The Wikipedia page mentions the work-energy principle $W=\Delta KE$, which I do understand the origins of, and it somehow justifies $W=-\Delta PE$ using $W=\Delta KE$, but I get lost in the transition.

The link between the work energy principle and potential energy

How can the equation $W=-\Delta PE$ be justified/derived using the work-energy principle or otherwise?

$\endgroup$
11
  • $\begingroup$ Note: I presumed that W was the work done by the gravitational force, not an external agency. $\endgroup$ Dec 2, 2017 at 15:57
  • $\begingroup$ I believe it is in error (Wiki). Say we lift something from $h=0$ to $h$. The change in potential energy $U$ is $\Delta U=mgh$. This is clearly the work done, i.e. $W=\Delta U$. In more general terms we write: $\Delta W=\Delta U+\Delta K$ ($K$ is kinetic energy). $\endgroup$
    – Gert
    Dec 2, 2017 at 16:40
  • $\begingroup$ I have just edited my question, notice that I am using the equation $E=-GMm/r$ rather than $E=mgh$, so would $W=-\Delta U$ be correct for that equation due to the minus sign in $E=-GMm/r$? @Gert $\endgroup$ Dec 2, 2017 at 17:19
  • $\begingroup$ Also, I have seen a number of other sources which state or imply that the work done by gravity is minus the change in potential energy: $W=-\Delta PE$. @Gert $\endgroup$ Dec 2, 2017 at 17:27
  • $\begingroup$ $U(r)=-\frac{GMm}{r}$ is correct but it is the gravitational potential energy in a central gravitational field. It IS NOT equal to $\Delta U$. Hint: calculate $\Delta U$ for $r_2>r_1$. It is positive, just like in $\Delta U=mg\Delta h$ (for smallish, positive values of $h$). $\endgroup$
    – Gert
    Dec 2, 2017 at 17:32

1 Answer 1

3
$\begingroup$

Short answer

There is no need to use the Work-Energy Theorem to justify or derive the equation $W = -\Delta PE$ for the force of gravity because the equation $W = -\Delta PE$ for the force of gravity is true by the definition of potential energy.

Long answer

The definition for a conservative vector field is as follows:

A vector field $\mathbf{v}: D \to \mathbb{R}^n$, where $D$ is an open subset of $\mathbb{R}^n$, is said to be conservative if and only if there exists a $C^1$ scalar field $\varphi$ on $D$ such that $$\mathbf{v} = \nabla \varphi \tag{1}$$ where $\nabla \varphi$ denotes the gradient of $\varphi$. When the equation above holds, $\varphi$ is called a scalar potential for $\mathbf{v}$.

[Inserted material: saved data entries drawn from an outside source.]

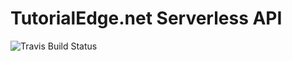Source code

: TutorialEdge.net Serverless API
================================

![Travis Build Status](https://travis-ci.org/elliotforbes/tuts-edge-api.svg?branch=master)

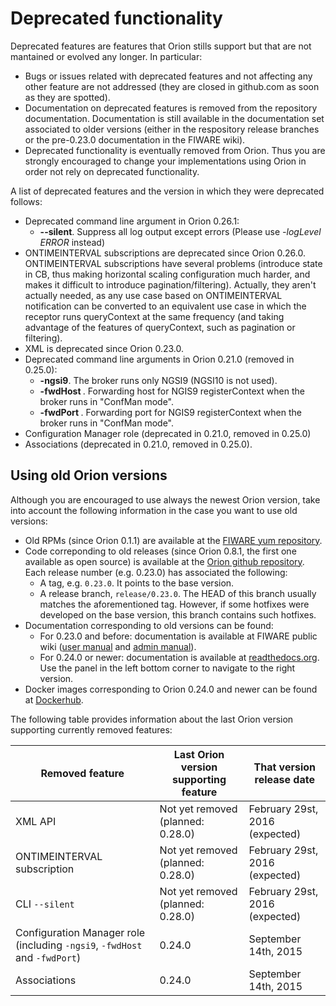 # Deprecated functionality

Deprecated features are features that Orion stills support but that are
not mantained or evolved any longer. In particular:

-   Bugs or issues related with deprecated features and not affecting
    any other feature are not addressed (they are closed in github.com
    as soon as they are spotted).
-   Documentation on deprecated features is removed from the repository documentation.
    Documentation is still available in the documentation set associated to older versions
    (either in the respository release branches or the pre-0.23.0 documentation in the FIWARE wiki).
-   Deprecated functionality is eventually removed from Orion. Thus you
    are strongly encouraged to change your implementations using Orion
    in order not rely on deprecated functionality.

A list of deprecated features and the version in which they were deprecated follows:

* Deprecated command line argument in Orion 0.26.1:
  * **--silent**. Suppress all log output except errors (Please use *-logLevel ERROR* instead)
* ONTIMEINTERVAL subscriptions are deprecated since Orion 0.26.0. ONTIMEINTERVAL subscriptions have
  several problems (introduce state in CB, thus making horizontal scaling configuration much harder,
  and makes it difficult to introduce pagination/filtering). Actually, they aren't actually needed,
  as any use case based on ONTIMEINTERVAL notification can be converted to an equivalent use case
  in which the receptor runs queryContext at the same frequency (and taking advantage of the
  features of queryContext, such as pagination or filtering).
* XML is deprecated since Orion 0.23.0.
* Deprecated command line arguments in Orion 0.21.0 (removed in 0.25.0):
	* **-ngsi9**. The broker runs only NGSI9 (NGSI10 is not used).
	* **-fwdHost <host>**. Forwarding host for NGIS9 registerContext when
    the broker runs in "ConfMan mode".
	* **-fwdPort <port>**. Forwarding port for NGIS9 registerContext when
    the broker runs in "ConfMan mode".
* Configuration Manager role (deprecated in 0.21.0, removed in 0.25.0)
* Associations (deprecated in 0.21.0, removed in 0.25.0).

## Using old Orion versions

Although you are encouraged to use always the newest Orion version, take into account the following
information in the case you want to use old versions:

* Old RPMs (since Orion 0.1.1) are available at the [FIWARE yum repository](http://repositories.lab.fiware.org/repo/rpm/x86_64).
* Code correponding to old releases (since Orion 0.8.1, the first one available as open source) is
  available at the [Orion github repository](http://github.com/telefonicaid/fiware-orion). Each release number
  (e.g. 0.23.0) has associated the following:
  * A tag, e.g. `0.23.0`. It points to the base version.
  * A release branch, `release/0.23.0`. The HEAD of this branch usually matches the aforementioned tag. However, if some
    hotfixes were developed on the base version, this branch contains such hotfixes.
* Documentation corresponding to old versions can be found:
  * For 0.23.0 and before: documentation is available at FIWARE public wiki ([user manual](https://forge.fiware.org/plugins/mediawiki/wiki/fiware/index.php/Publish/Subscribe_Broker_-_Orion_Context_Broker_-_User_and_Programmers_Guide)
    and [admin manual](https://forge.fiware.org/plugins/mediawiki/wiki/fiware/index.php/Publish/Subscribe_Broker_-_Orion_Context_Broker_-_Installation_and_Administration_Guide)).
  * For 0.24.0 or newer: documentation is available at [readthedocs.org](https://fiware-orion.readthedocs.org).
    Use the panel in the left bottom corner to navigate to the right version.
* Docker images corresponding to Orion 0.24.0 and newer can be found at [Dockerhub](https://hub.docker.com/r/fiware/orion/tags/).

The following table provides information about the last Orion version supporting currently removed features:

| **Removed feature**                                                        | **Last Orion version supporting feature** | **That version release date**   |
|----------------------------------------------------------------------------|-------------------------------------------|---------------------------------|
| XML API                                                                    | Not yet removed (planned: 0.28.0)         | February 29st, 2016 (expected)     |
| ONTIMEINTERVAL subscription                                                | Not yet removed (planned: 0.28.0)         | February 29st, 2016 (expected)     |
| CLI `--silent`                                                             | Not yet removed (planned: 0.28.0)         | February 29st, 2016 (expected)     |
| Configuration Manager role (including `-ngsi9`, `-fwdHost` and `-fwdPort`) | 0.24.0                                    | September 14th, 2015            ||
| Associations                                                               | 0.24.0                                    | September 14th, 2015            |
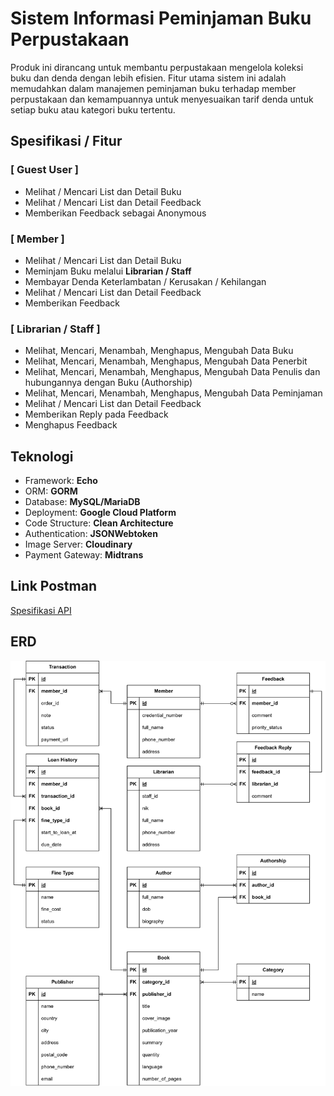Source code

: # Sistem Informasi Peminjaman Buku Perpustakaan

Produk ini dirancang untuk membantu perpustakaan mengelola koleksi buku dan denda dengan lebih efisien. Fitur utama sistem ini adalah memudahkan dalam manajemen peminjaman buku terhadap member perpustakaan dan kemampuannya untuk menyesuaikan tarif denda untuk setiap buku atau kategori buku tertentu.

## Spesifikasi / Fitur

### [ Guest User ]
- Melihat / Mencari List dan Detail Buku
- Melihat / Mencari List dan Detail Feedback
- Memberikan Feedback sebagai Anonymous

### [ Member ]
- Melihat / Mencari List dan Detail Buku
- Meminjam Buku melalui **Librarian / Staff**
- Membayar Denda Keterlambatan / Kerusakan / Kehilangan
- Melihat / Mencari List dan Detail Feedback
- Memberikan Feedback

### [ Librarian / Staff ]
- Melihat, Mencari, Menambah, Menghapus, Mengubah Data Buku
- Melihat, Mencari, Menambah, Menghapus, Mengubah Data Penerbit
- Melihat, Mencari, Menambah, Menghapus, Mengubah Data Penulis dan hubungannya dengan Buku (Authorship)
- Melihat, Mencari, Menambah, Menghapus, Mengubah Data Peminjaman
- Melihat / Mencari List dan Detail Feedback
- Memberikan Reply pada Feedback
- Menghapus Feedback

## Teknologi
- Framework: **Echo**
- ORM: **GORM**
- Database: **MySQL/MariaDB**
- Deployment: **Google Cloud Platform**
- Code Structure: **Clean Architecture**
- Authentication: **JSONWebtoken**
- Image Server: **Cloudinary**
- Payment Gateway: **Midtrans**

## Link Postman

[Spesifikasi API](https://www.postman.com/supply-meteorologist-18630877/workspace/go-library)

## ERD

![image](https://raw.githubusercontent.com/dev4ult/go-perpustakaan/main/erd-perpus.png)
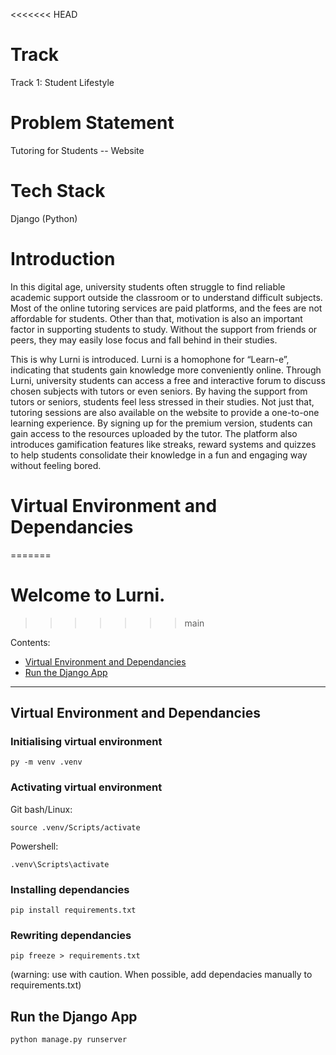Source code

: <<<<<<< HEAD
# Track
Track 1: Student Lifestyle 

# Problem Statement
Tutoring for Students -- Website

# Tech Stack
Django (Python)

# Introduction
In this digital age, university students often struggle to find reliable academic support outside the classroom or to understand difficult subjects. Most of the online tutoring services are paid platforms, and the fees are not affordable for students. Other than that, motivation is also an important factor in supporting students to study. Without the support from friends or peers, they may easily lose focus and fall behind in their studies.

This is why Lurni is introduced. Lurni is a homophone for “Learn-e”, indicating that students gain knowledge more conveniently online. Through Lurni, university students can access a free and interactive forum to discuss chosen subjects with tutors or even seniors. By having the support from tutors or seniors, students feel less stressed in their studies. Not just that, tutoring sessions are also available on the website to provide a one-to-one learning experience. By signing up for the premium version, students can gain access to the resources uploaded by the tutor. The platform also introduces gamification features like streaks, reward systems and quizzes to help students consolidate their knowledge in a fun and engaging way without feeling bored.


# Virtual Environment and Dependancies
=======
# Welcome to Lurni.
>>>>>>> main

Contents:

- [Virtual Environment and Dependancies](#virtual-environment-and-dependancies)
- [Run the Django App](#run-the-django-app)

---

## Virtual Environment and Dependancies

### Initialising virtual environment

`py -m venv .venv`

### Activating virtual environment

Git bash/Linux:

`source .venv/Scripts/activate`

Powershell:

`.venv\Scripts\activate`

### Installing dependancies

`pip install requirements.txt`

### Rewriting dependancies

`pip freeze > requirements.txt`

(warning: use with caution. When possible, add dependacies manually to requirements.txt)

## Run the Django App

`python manage.py runserver`
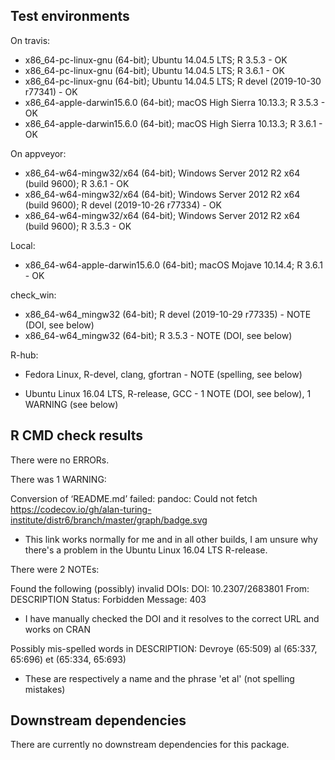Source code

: ## Test environments
On travis:
* x86_64-pc-linux-gnu (64-bit); Ubuntu 14.04.5 LTS;  R 3.5.3 - OK
* x86_64-pc-linux-gnu (64-bit); Ubuntu 14.04.5 LTS;  R 3.6.1 - OK
* x86_64-pc-linux-gnu (64-bit); Ubuntu 14.04.5 LTS;  R devel (2019-10-30 r77341) - OK
*  x86_64-apple-darwin15.6.0 (64-bit); macOS High Sierra 10.13.3; R 3.5.3 - OK
*  x86_64-apple-darwin15.6.0 (64-bit); macOS High Sierra 10.13.3; R 3.6.1 - OK

On appveyor:
* x86_64-w64-mingw32/x64 (64-bit); Windows Server 2012 R2 x64 (build 9600); R 3.6.1 - OK
* x86_64-w64-mingw32/x64 (64-bit); Windows Server 2012 R2 x64 (build 9600); R devel (2019-10-26 r77334) - OK
* x86_64-w64-mingw32/x64 (64-bit); Windows Server 2012 R2 x64 (build 9600); R 3.5.3 - OK

Local:
 * x86_64-w64-apple-darwin15.6.0 (64-bit); macOS Mojave 10.14.4; R 3.6.1 - OK

check_win:
  * x86_64-w64_mingw32 (64-bit); R devel (2019-10-29 r77335) - NOTE (DOI, see below)
  * x86_64-w64_mingw32 (64-bit); R 3.5.3 - NOTE (DOI, see below)
 <!-- * x86_64-w64_mingw32 (64-bit); R 3.6.1 - NOTE (DOI, see below) -->

R-hub:
 * Fedora Linux, R-devel, clang, gfortran - NOTE (spelling, see below)
<!-- * Windows Server 2008 R2 SP1, R-devel, 32/64 bit - NOTE (spelling, see below) -->
 * Ubuntu Linux 16.04 LTS, R-release, GCC - 1 NOTE (DOI, see below), 1 WARNING (see below)

## R CMD check results
There were no ERRORs.

There was 1 WARNING:

Conversion of ‘README.md’ failed:
pandoc: Could not fetch https://codecov.io/gh/alan-turing-institute/distr6/branch/master/graph/badge.svg

* This link works normally for me and in all other builds, I am unsure why there's a problem in the Ubuntu Linux 16.04 LTS R-release.

There were 2 NOTEs:

Found the following (possibly) invalid DOIs:
  DOI: 10.2307/2683801
    From: DESCRIPTION
    Status: Forbidden
    Message: 403
    
 * I have manually checked the DOI and it resolves to the correct URL and works on CRAN
 
 Possibly mis-spelled words in DESCRIPTION:
  Devroye (65:509)
  al (65:337, 65:696)
  et (65:334, 65:693)
  
  * These are respectively a name and the phrase 'et al' (not spelling mistakes)
  

## Downstream dependencies
There are currently no downstream dependencies for this package.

(Note: I have used $D$ instead of the $U$ that Wikipedia uses to denote the open subset so that I may use $U$ to denote the potential energy function later in this answer)

Since you have stated that you have been able to derive the correct expression for the gravitational potential energy $U_g = -GMm/r$ using the fact that $W_g = -\Delta U_g$, I am going to assume that you at least have a decent understanding of single-variable calculus and vectors. If so, you will be able to recognize that the gradient of a scalar function $\varphi$, defined in $\mathbb{R^3}$ as

$$\nabla \varphi (x,y,z) = \frac{\partial \varphi}{\partial x} \hat{\mathbf{i}} + \frac{\partial \varphi}{\partial y} \hat{\mathbf{j}} + \frac{\partial \varphi}{\partial z} \hat{\mathbf{k}} \tag{2}$$

where $\varphi$ is a function of the Cartesian coordinates $x$, $y$, and $z$, and $\hat{\mathbf{i}}$, $\hat{\mathbf{j}}$, and $\hat{\mathbf{k}}$ are respectively the unit vectors pointing along the $x$, $y$, and $z$ axes, is similar to taking the derivative (i.e. "finding the slope") of a function $f(x)$ with respect to $x$, the difference being that the resulting function $\nabla \varphi$ is a vector function instead of a scalar function.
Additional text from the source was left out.